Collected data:
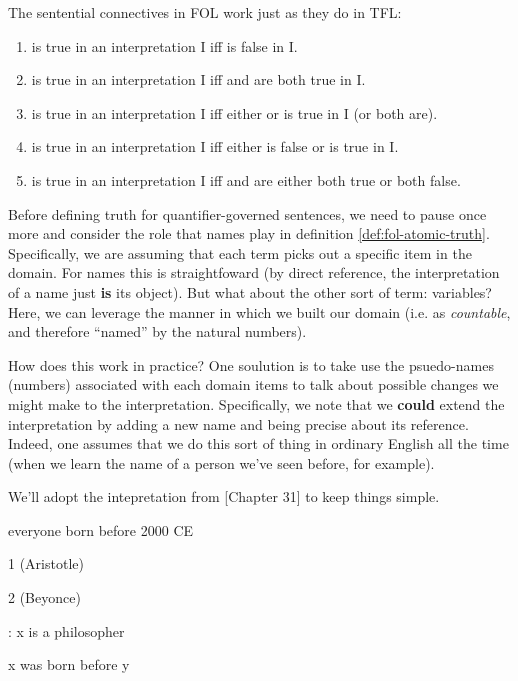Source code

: \begin{definition}
  \label{def:fol-connective-truth}
  The sentential connectives in FOL work just as they do in TFL:\\
  \begin{enumerate}
  \item \enot\ephi is true in an interpretation I iff \ephi is false in I. 
  \item \ephi\eand\epsi is true in an interpretation I iff \ephi and \epsi
    are both true in I.
  \item \ephi\eand\epsi is true in an interpretation I iff either \ephi or
    \epsi is true in I (or both are).
  \item \ephi\eif\epsi is true in an interpretation I iff either \ephi is false
    or \epsi is true in I.
  \item \ephi\eiff\epsi is true in an interpretation I iff \ephi and \epsi are
    either both true or both false.
  \end{enumerate}  
\end{definition}

Before defining truth for quantifier-governed sentences, we need to pause once
more and consider the role that names play in definition
\ref{def:fol-atomic-truth}. Specifically, we are assuming that each term
picks out a specific item in the domain. For names this is straightfoward (by
direct reference, the interpretation of a name just \textbf{is} its object). But
what about the other sort of term: variables? Here, we can leverage the manner
in which we built our domain (i.e. as \emph{countable}, and therefore ``named''
by the natural numbers).

How does this work in practice? One soulution is to take use the psuedo-names
(numbers) associated with each domain items to talk about possible changes we
might make to the interpretation. Specifically, we note that we \textbf{could}
extend the interpretation by adding a new name and being precise about its
reference. Indeed, one assumes that we do this sort of thing in ordinary English
all the time (when we learn the name of a person we've seen before, for
example).

We'll adopt the intepretation from \cite{Mag25}[Chapter 31] to keep things
simple.

\begin{argument}
\item[\textbf{D:}] everyone born before 2000 CE
\item[a:] 1 (Aristotle)
\item[b:] 2 (Beyonce)
\item[P(x)]: x is a philosopher
\item[R(x,y):] x was born before y
\end{argument}


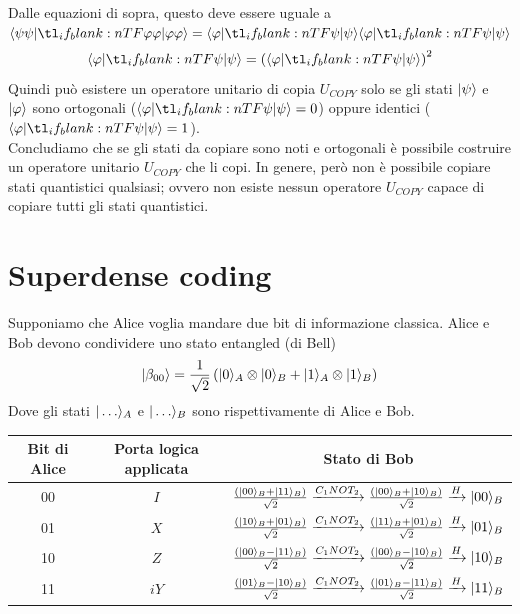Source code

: \documentclass[12pt, a4paper]{report}
\begin{document}
Dalle equazioni di sopra, questo deve essere uguale a $\braket{\psi\psi}{\varphi\varphi} = \braket{\varphi}{\psi}\braket{\varphi}{\psi}$
\begin{equation*}
    \braket{\varphi}{\psi} = \left(\braket{\varphi}{\psi}\right)^{2}
\end{equation*}
Quindi può esistere un operatore unitario di copia $U_{COPY}$ solo se gli stati $| \psi \rangle$ e $| \varphi \rangle$ sono ortogonali ($\braket{\varphi}{\psi} = 0$) oppure identici ($\braket{\varphi}{\psi} = 1$).\\
Concludiamo che se gli stati da copiare sono noti e ortogonali è possibile costruire un operatore unitario $U_{COPY}$ che li copi. In genere, però non è possibile copiare stati quantistici qualsiasi; ovvero non esiste nessun operatore $U_{COPY}$ capace di copiare tutti gli stati quantistici. 
\section{Superdense coding}
Supponiamo che Alice voglia mandare due bit di informazione classica. Alice e Bob devono condividere uno stato entangled (di Bell)
\begin{equation*}
    | \beta_{00} \rangle = \frac{1}{\sqrt{2}}\left(| 0 \rangle_{A}\otimes| 0 \rangle_{B}+| 1 \rangle_{A}\otimes| 1 \rangle_{B}\right)
\end{equation*}
Dove gli stati $| \ldots \rangle_{A}$ e $| \ldots \rangle_{B}$ sono rispettivamente di Alice e Bob.
\begin{center}
    \begin{tabular}{| c | c | c |}
        \hline
        \textbf{Bit di Alice} & \textbf{Porta logica applicata} & \textbf{Stato di Bob} \\
        \hline
        00 & $I$ & $\frac{\left(| 00 \rangle_{B}+| 11 \rangle_{B}\right)}{\sqrt{2}} \xrightarrow{C_{1}NOT_{2}} \frac{\left(| 00 \rangle_{B}+| 10 \rangle_{B}\right)}{\sqrt{2}} \xrightarrow{H} | 00 \rangle_{B}$ \\
        \hline
        01 & $X$ & $\frac{\left(| 10 \rangle_{B}+| 01 \rangle_{B}\right)}{\sqrt{2}} \xrightarrow{C_{1}NOT_{2}} \frac{\left(| 11 \rangle_{B}+| 01 \rangle_{B}\right)}{\sqrt{2}} \xrightarrow{H} | 01 \rangle_{B}$ \\
        \hline
        10 & $Z$ & $\frac{\left(| 00 \rangle_{B}-| 11 \rangle_{B}\right)}{\sqrt{2}} \xrightarrow{C_{1}NOT_{2}} \frac{\left(| 00 \rangle_{B}-| 10 \rangle_{B}\right)}{\sqrt{2}} \xrightarrow{H} | 10 \rangle_{B}$ \\
        \hline
        11 & $iY$ & $\frac{\left(| 01 \rangle_{B}-| 10 \rangle_{B}\right)}{\sqrt{2}} \xrightarrow{C_{1}NOT_{2}} \frac{\left(| 01 \rangle_{B}-| 11 \rangle_{B}\right)}{\sqrt{2}} \xrightarrow{H} | 11 \rangle_{B}$ \\
        \hline
    \end{tabular}
\end{center}
\end{document}
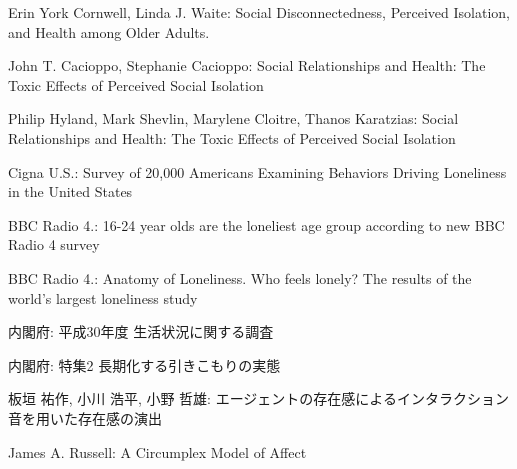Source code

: \documentclass[a4paper,dvipdfmx]{hisken}
\begin{document}
\begin{thebibliography}{99}
	Erin York Cornwell, Linda J. Waite:
	Social Disconnectedness, Perceived Isolation, and Health among Older Adults.
	
	John T. Cacioppo, Stephanie Cacioppo:
	Social Relationships and Health: The Toxic Effects of Perceived Social Isolation
	
	Philip Hyland, Mark Shevlin, Marylene Cloitre, Thanos Karatzias:
	Social Relationships and Health: The Toxic Effects of Perceived Social Isolation
	
	Cigna U.S.:
	Survey of 20,000 Americans Examining Behaviors Driving Loneliness in the United States
	
	BBC Radio 4.:
	16-24 year olds are the loneliest age group according to new BBC Radio 4 survey
	
	BBC Radio 4.:
	Anatomy of Loneliness. Who feels lonely? The results of the world’s largest loneliness study
	
	内閣府:
	平成30年度 生活状況に関する調査
	
	内閣府:
	特集2 長期化する引きこもりの実態
	
	板垣 祐作, 小川 浩平, 小野 哲雄:
	エージェントの存在感によるインタラクション 音を用いた存在感の演出
	
	James A. Russell:
	A Circumplex Model of Affect
	
\end{thebibliography}





\end{document}
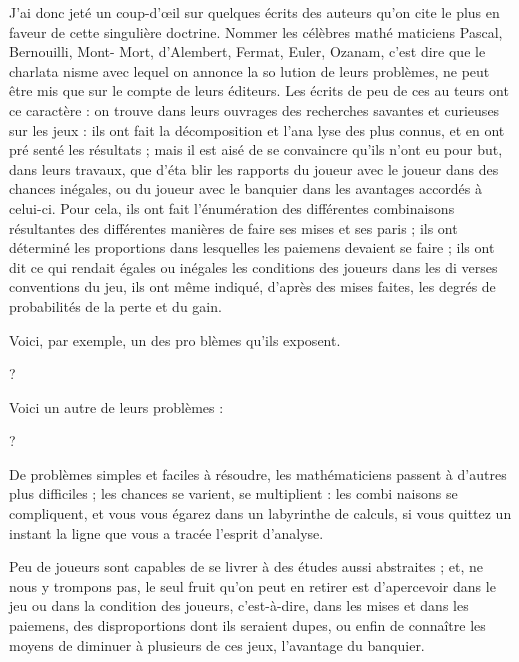 J'ai donc jeté un coup-d'œil sur
quelques écrits des auteurs qu'on cite
le plus en faveur de cette singulière
doctrine. Nommer les célèbres mathé%
maticiens Pascal, Bernouilli, Mont-%
Mort, d'Alembert, Fermat, Euler,
Ozanam, c'est dire que le charlata%
nisme avec lequel on annonce la so%
lution de leurs problèmes, ne peut
être mis que sur le compte de leurs
éditeurs. Les écrits de peu de ces au%
teurs ont ce caractère : on trouve
dans leurs ouvrages des recherches
savantes et curieuses sur les jeux :
ils ont fait la décomposition et l'ana%
lyse des plus connus, et en ont pré%
senté les résultats ; mais il est aisé de
se convaincre qu'ils n'ont eu pour
but, dans leurs travaux, que d'éta%
blir les rapports du joueur avec le
joueur dans des chances inégales, ou
du joueur avec le banquier dans les
avantages accordés à celui-ci. Pour
cela, ils ont fait l'énumération des
différentes combinaisons résultantes
des différentes manières de faire ses
mises et ses paris ; ils ont déterminé
les proportions dans lesquelles les
paiemens devaient se faire ; ils ont dit
ce qui rendait égales ou inégales les
conditions des joueurs dans les di%
verses conventions du jeu, ils ont
même indiqué, d'après des mises
faites, les degrés de probabilités de la
perte et du gain.

Voici, par exemple, un des pro%
blèmes qu'ils exposent.

 ?

Voici un autre de leurs problèmes :

 ?

De problèmes simples et faciles à
résoudre, les mathématiciens passent
à d'autres plus difficiles ; les chances
se varient, se multiplient : les combi%
naisons se compliquent, et vous vous
égarez dans un labyrinthe de calculs,
si vous quittez un instant la ligne que
vous a tracée l'esprit d'analyse.

Peu de joueurs sont capables de se
livrer à des études aussi abstraites ; et,
ne nous y trompons pas, le seul fruit
qu'on peut en retirer est d'apercevoir
dans le jeu ou dans la condition des
joueurs, c'est-à-dire, dans les mises et
dans les paiemens, des disproportions
dont ils seraient dupes, ou enfin de
connaître les moyens de diminuer à
plusieurs de ces jeux, l'avantage du
banquier.

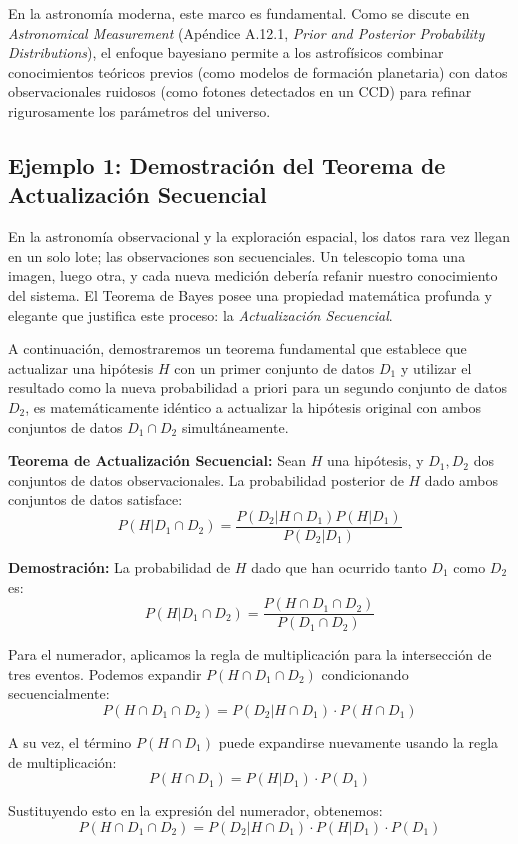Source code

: En la astronomía moderna, este marco es fundamental. Como se discute en \textit{Astronomical Measurement} (Apéndice A.12.1, \textit{Prior and Posterior Probability Distributions}), el enfoque bayesiano permite a los astrofísicos combinar conocimientos teóricos previos (como modelos de formación planetaria) con datos observacionales ruidosos (como fotones detectados en un CCD) para refinar rigurosamente los parámetros del universo.

\subsection{Ejemplo 1: Demostración del Teorema de Actualización Secuencial}

En la astronomía observacional y la exploración espacial, los datos rara vez llegan en un solo lote; las observaciones son secuenciales. Un telescopio toma una imagen, luego otra, y cada nueva medición debería refanir nuestro conocimiento del sistema. El Teorema de Bayes posee una propiedad matemática profunda y elegante que justifica este proceso: la \textit{Actualización Secuencial}. 

A continuación, demostraremos un teorema fundamental que establece que actualizar una hipótesis $H$ con un primer conjunto de datos $D_1$ y utilizar el resultado como la nueva probabilidad a priori para un segundo conjunto de datos $D_2$, es matemáticamente idéntico a actualizar la hipótesis original con ambos conjuntos de datos $D_1 \cap D_2$ simultáneamente.

\textbf{Teorema de Actualización Secuencial:}
Sean $H$ una hipótesis, y $D_1, D_2$ dos conjuntos de datos observacionales. La probabilidad posterior de $H$ dado ambos conjuntos de datos satisface:
$$ P(H | D_1 \cap D_2) = \frac{P(D_2 | H \cap D_1) P(H | D_1)}{P(D_2 | D_1)} $$

\textbf{Demostración:}
La probabilidad de $H$ dado que han ocurrido tanto $D_1$ como $D_2$ es:
$$ P(H | D_1 \cap D_2) = \frac{P(H \cap D_1 \cap D_2)}{P(D_1 \cap D_2)} $$

Para el numerador, aplicamos la regla de multiplicación para la intersección de tres eventos. Podemos expandir $P(H \cap D_1 \cap D_2)$ condicionando secuencialmente:
$$ P(H \cap D_1 \cap D_2) = P(D_2 | H \cap D_1) \cdot P(H \cap D_1) $$

A su vez, el término $P(H \cap D_1)$ puede expandirse nuevamente usando la regla de multiplicación:
$$ P(H \cap D_1) = P(H | D_1) \cdot P(D_1) $$

Sustituyendo esto en la expresión del numerador, obtenemos:
$$ P(H \cap D_1 \cap D_2) = P(D_2 | H \cap D_1) \cdot P(H | D_1) \cdot P(D_1) $$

WHAT YOU SHOULD DO: Only lines belong in the copy: transcribe those from the start of the data through the line that contains "(or both are).", and skip the pictures.

RESPONSE FOR THIS EXERCISE:
Source code

: \begin{definition}
  \label{def:fol-connective-truth}
  The sentential connectives in FOL work just as they do in TFL:\\
  \begin{enumerate}
  \item \enot\ephi is true in an interpretation I iff \ephi is false in I. 
  \item \ephi\eand\epsi is true in an interpretation I iff \ephi and \epsi
    are both true in I.
  \item \ephi\eand\epsi is true in an interpretation I iff either \ephi or
    \epsi is true in I (or both are).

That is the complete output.